> WHAT YOU HAVE TO DO
Only the lines containing "formatos" belong in the answer; find them in the material below.

> TASK INPUTS
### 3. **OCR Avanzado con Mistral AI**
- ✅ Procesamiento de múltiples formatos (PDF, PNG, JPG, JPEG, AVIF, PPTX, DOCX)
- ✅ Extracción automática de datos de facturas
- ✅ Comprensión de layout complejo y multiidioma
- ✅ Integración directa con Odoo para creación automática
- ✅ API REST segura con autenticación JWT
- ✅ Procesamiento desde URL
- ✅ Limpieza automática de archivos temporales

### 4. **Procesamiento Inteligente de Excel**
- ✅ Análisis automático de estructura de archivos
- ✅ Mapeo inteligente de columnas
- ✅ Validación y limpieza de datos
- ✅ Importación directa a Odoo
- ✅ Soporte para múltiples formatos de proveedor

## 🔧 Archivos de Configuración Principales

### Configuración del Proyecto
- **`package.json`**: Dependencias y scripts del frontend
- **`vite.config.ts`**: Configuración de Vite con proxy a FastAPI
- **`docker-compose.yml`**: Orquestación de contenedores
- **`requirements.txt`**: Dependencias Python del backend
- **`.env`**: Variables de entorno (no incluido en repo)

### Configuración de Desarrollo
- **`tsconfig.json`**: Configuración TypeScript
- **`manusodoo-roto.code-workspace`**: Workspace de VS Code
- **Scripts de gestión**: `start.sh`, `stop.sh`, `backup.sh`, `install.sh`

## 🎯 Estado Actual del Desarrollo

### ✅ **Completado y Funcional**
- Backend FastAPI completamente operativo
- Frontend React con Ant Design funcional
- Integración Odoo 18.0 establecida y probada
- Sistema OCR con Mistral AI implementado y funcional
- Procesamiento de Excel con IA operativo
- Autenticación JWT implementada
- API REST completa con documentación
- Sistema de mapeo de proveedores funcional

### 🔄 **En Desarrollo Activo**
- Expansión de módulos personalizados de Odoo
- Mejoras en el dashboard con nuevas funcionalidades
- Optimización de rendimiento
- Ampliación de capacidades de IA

> RESPONSE AREA
- ✅ Procesamiento de múltiples formatos (PDF, PNG, JPG, JPEG, AVIF, PPTX, DOCX)
- ✅ Soporte para múltiples formatos de proveedor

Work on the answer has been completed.